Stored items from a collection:
--- --- ---
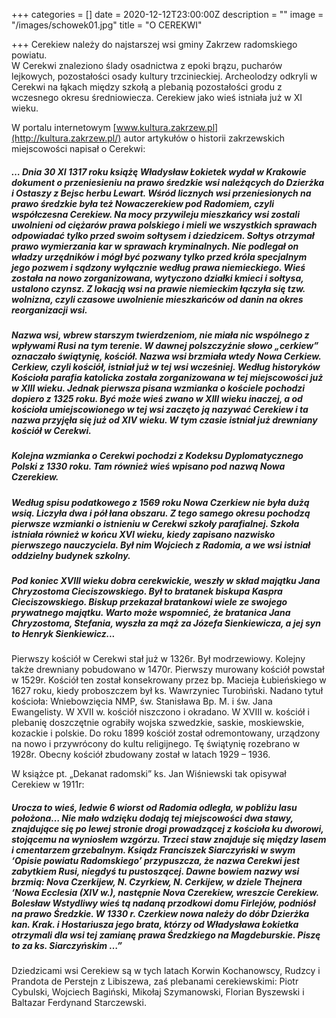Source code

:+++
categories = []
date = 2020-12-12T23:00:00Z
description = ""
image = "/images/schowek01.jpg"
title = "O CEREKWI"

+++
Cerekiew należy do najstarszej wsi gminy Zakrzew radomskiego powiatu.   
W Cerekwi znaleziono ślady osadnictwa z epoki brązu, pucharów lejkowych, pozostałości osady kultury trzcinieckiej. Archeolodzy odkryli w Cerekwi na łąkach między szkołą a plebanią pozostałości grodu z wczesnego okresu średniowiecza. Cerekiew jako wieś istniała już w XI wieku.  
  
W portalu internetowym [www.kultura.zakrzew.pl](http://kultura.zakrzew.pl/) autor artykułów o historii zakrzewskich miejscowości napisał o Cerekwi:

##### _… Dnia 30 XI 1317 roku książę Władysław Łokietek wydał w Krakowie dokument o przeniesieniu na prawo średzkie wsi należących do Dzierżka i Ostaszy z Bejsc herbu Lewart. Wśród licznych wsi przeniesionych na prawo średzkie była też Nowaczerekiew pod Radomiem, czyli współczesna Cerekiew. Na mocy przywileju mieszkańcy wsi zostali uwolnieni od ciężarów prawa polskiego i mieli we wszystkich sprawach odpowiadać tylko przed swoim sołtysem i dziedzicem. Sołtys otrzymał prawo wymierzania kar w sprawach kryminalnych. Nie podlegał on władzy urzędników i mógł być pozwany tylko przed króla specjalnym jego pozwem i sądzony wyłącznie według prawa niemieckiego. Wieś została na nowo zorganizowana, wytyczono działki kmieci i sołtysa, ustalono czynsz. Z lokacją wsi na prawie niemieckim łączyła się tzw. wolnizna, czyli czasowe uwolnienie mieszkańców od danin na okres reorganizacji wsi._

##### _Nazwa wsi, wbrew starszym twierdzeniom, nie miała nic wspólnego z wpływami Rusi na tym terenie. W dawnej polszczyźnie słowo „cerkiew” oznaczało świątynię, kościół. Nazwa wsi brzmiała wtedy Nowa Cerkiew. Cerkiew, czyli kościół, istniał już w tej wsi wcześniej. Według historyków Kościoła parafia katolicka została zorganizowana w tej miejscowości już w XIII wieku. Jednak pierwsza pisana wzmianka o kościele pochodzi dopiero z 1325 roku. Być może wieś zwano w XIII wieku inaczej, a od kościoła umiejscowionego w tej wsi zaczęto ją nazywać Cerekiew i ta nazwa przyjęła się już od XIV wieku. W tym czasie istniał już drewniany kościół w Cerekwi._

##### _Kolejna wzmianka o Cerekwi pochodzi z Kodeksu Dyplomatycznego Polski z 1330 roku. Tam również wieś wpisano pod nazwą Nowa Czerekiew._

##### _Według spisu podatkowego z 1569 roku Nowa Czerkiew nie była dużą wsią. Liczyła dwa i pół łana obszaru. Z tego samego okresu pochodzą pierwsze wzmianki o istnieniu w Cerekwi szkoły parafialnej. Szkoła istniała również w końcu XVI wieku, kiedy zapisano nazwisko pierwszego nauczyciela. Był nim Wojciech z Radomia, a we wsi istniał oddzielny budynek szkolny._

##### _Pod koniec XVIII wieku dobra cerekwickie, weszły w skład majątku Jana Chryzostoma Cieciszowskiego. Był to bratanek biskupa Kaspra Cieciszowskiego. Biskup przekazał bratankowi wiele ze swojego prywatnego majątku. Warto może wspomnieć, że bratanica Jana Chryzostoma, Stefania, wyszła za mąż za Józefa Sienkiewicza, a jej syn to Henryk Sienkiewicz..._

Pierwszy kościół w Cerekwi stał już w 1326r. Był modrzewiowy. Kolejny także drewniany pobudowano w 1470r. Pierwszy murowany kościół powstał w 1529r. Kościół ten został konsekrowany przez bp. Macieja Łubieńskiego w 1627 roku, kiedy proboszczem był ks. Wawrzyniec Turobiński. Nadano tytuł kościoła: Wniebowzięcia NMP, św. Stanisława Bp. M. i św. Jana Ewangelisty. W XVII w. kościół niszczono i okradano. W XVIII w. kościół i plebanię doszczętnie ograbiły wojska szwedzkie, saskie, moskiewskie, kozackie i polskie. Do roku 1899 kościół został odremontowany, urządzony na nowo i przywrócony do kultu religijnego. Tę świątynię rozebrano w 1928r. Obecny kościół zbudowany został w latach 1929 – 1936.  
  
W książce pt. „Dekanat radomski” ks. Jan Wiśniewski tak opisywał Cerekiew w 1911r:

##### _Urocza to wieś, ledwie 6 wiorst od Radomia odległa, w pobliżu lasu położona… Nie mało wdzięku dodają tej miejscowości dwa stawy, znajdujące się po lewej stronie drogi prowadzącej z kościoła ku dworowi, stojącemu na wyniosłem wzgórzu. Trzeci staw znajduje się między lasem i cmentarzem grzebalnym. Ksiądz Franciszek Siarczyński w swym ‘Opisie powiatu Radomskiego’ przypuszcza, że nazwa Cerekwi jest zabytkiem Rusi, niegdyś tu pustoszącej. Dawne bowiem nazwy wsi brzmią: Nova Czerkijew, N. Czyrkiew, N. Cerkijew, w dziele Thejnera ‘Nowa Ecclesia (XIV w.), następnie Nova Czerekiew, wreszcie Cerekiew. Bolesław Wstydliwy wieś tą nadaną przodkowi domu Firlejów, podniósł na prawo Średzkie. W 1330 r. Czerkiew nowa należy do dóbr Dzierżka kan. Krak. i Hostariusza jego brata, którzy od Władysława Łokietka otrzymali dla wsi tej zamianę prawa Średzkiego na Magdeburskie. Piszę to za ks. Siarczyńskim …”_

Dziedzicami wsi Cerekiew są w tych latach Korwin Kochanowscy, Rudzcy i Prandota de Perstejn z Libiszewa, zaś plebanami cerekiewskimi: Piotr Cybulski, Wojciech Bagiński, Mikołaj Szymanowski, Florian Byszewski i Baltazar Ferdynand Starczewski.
--- --- ---
▶ WORK INSTRUCTION: Your job is to copy each entry exactly as written; the pictures do not go in.

▶ SOLUTION TO THIS EXERCISE:
Source code

:+++
categories = []
date = 2020-12-12T23:00:00Z
description = ""
image = "/images/schowek01.jpg"
title = "O CEREKWI"

+++
Cerekiew należy do najstarszej wsi gminy Zakrzew radomskiego powiatu.   
W Cerekwi znaleziono ślady osadnictwa z epoki brązu, pucharów lejkowych, pozostałości osady kultury trzcinieckiej. Archeolodzy odkryli w Cerekwi na łąkach między szkołą a plebanią pozostałości grodu z wczesnego okresu średniowiecza. Cerekiew jako wieś istniała już w XI wieku.  
  
W portalu internetowym [www.kultura.zakrzew.pl](http://kultura.zakrzew.pl/) autor artykułów o historii zakrzewskich miejscowości napisał o Cerekwi:

##### _… Dnia 30 XI 1317 roku książę Władysław Łokietek wydał w Krakowie dokument o przeniesieniu na prawo średzkie wsi należących do Dzierżka i Ostaszy z Bejsc herbu Lewart. Wśród licznych wsi przeniesionych na prawo średzkie była też Nowaczerekiew pod Radomiem, czyli współczesna Cerekiew. Na mocy przywileju mieszkańcy wsi zostali uwolnieni od ciężarów prawa polskiego i mieli we wszystkich sprawach odpowiadać tylko przed swoim sołtysem i dziedzicem. Sołtys otrzymał prawo wymierzania kar w sprawach kryminalnych. Nie podlegał on władzy urzędników i mógł być pozwany tylko przed króla specjalnym jego pozwem i sądzony wyłącznie według prawa niemieckiego. Wieś została na nowo zorganizowana, wytyczono działki kmieci i sołtysa, ustalono czynsz. Z lokacją wsi na prawie niemieckim łączyła się tzw. wolnizna, czyli czasowe uwolnienie mieszkańców od danin na okres reorganizacji wsi._

##### _Nazwa wsi, wbrew starszym twierdzeniom, nie miała nic wspólnego z wpływami Rusi na tym terenie. W dawnej polszczyźnie słowo „cerkiew” oznaczało świątynię, kościół. Nazwa wsi brzmiała wtedy Nowa Cerkiew. Cerkiew, czyli kościół, istniał już w tej wsi wcześniej. Według historyków Kościoła parafia katolicka została zorganizowana w tej miejscowości już w XIII wieku. Jednak pierwsza pisana wzmianka o kościele pochodzi dopiero z 1325 roku. Być może wieś zwano w XIII wieku inaczej, a od kościoła umiejscowionego w tej wsi zaczęto ją nazywać Cerekiew i ta nazwa przyjęła się już od XIV wieku. W tym czasie istniał już drewniany kościół w Cerekwi._

##### _Kolejna wzmianka o Cerekwi pochodzi z Kodeksu Dyplomatycznego Polski z 1330 roku. Tam również wieś wpisano pod nazwą Nowa Czerekiew._

##### _Według spisu podatkowego z 1569 roku Nowa Czerkiew nie była dużą wsią. Liczyła dwa i pół łana obszaru. Z tego samego okresu pochodzą pierwsze wzmianki o istnieniu w Cerekwi szkoły parafialnej. Szkoła istniała również w końcu XVI wieku, kiedy zapisano nazwisko pierwszego nauczyciela. Był nim Wojciech z Radomia, a we wsi istniał oddzielny budynek szkolny._

##### _Pod koniec XVIII wieku dobra cerekwickie, weszły w skład majątku Jana Chryzostoma Cieciszowskiego. Był to bratanek biskupa Kaspra Cieciszowskiego. Biskup przekazał bratankowi wiele ze swojego prywatnego majątku. Warto może wspomnieć, że bratanica Jana Chryzostoma, Stefania, wyszła za mąż za Józefa Sienkiewicza, a jej syn to Henryk Sienkiewicz..._

Pierwszy kościół w Cerekwi stał już w 1326r. Był modrzewiowy. Kolejny także drewniany pobudowano w 1470r. Pierwszy murowany kościół powstał w 1529r. Kościół ten został konsekrowany przez bp. Macieja Łubieńskiego w 1627 roku, kiedy proboszczem był ks. Wawrzyniec Turobiński. Nadano tytuł kościoła: Wniebowzięcia NMP, św. Stanisława Bp. M. i św. Jana Ewangelisty. W XVII w. kościół niszczono i okradano. W XVIII w. kościół i plebanię doszczętnie ograbiły wojska szwedzkie, saskie, moskiewskie, kozackie i polskie. Do roku 1899 kościół został odremontowany, urządzony na nowo i przywrócony do kultu religijnego. Tę świątynię rozebrano w 1928r. Obecny kościół zbudowany został w latach 1929 – 1936.  
  
W książce pt. „Dekanat radomski” ks. Jan Wiśniewski tak opisywał Cerekiew w 1911r:

##### _Urocza to wieś, ledwie 6 wiorst od Radomia odległa, w pobliżu lasu położona… Nie mało wdzięku dodają tej miejscowości dwa stawy, znajdujące się po lewej stronie drogi prowadzącej z kościoła ku dworowi, stojącemu na wyniosłem wzgórzu. Trzeci staw znajduje się między lasem i cmentarzem grzebalnym. Ksiądz Franciszek Siarczyński w swym ‘Opisie powiatu Radomskiego’ przypuszcza, że nazwa Cerekwi jest zabytkiem Rusi, niegdyś tu pustoszącej. Dawne bowiem nazwy wsi brzmią: Nova Czerkijew, N. Czyrkiew, N. Cerkijew, w dziele Thejnera ‘Nowa Ecclesia (XIV w.), następnie Nova Czerekiew, wreszcie Cerekiew. Bolesław Wstydliwy wieś tą nadaną przodkowi domu Firlejów, podniósł na prawo Średzkie. W 1330 r. Czerkiew nowa należy do dóbr Dzierżka kan. Krak. i Hostariusza jego brata, którzy od Władysława Łokietka otrzymali dla wsi tej zamianę prawa Średzkiego na Magdeburskie. Piszę to za ks. Siarczyńskim …”_

Dziedzicami wsi Cerekiew są w tych latach Korwin Kochanowscy, Rudzcy i Prandota de Perstejn z Libiszewa, zaś plebanami cerekiewskimi: Piotr Cybulski, Wojciech Bagiński, Mikołaj Szymanowski, Florian Byszewski i Baltazar Ferdynand Starczewski.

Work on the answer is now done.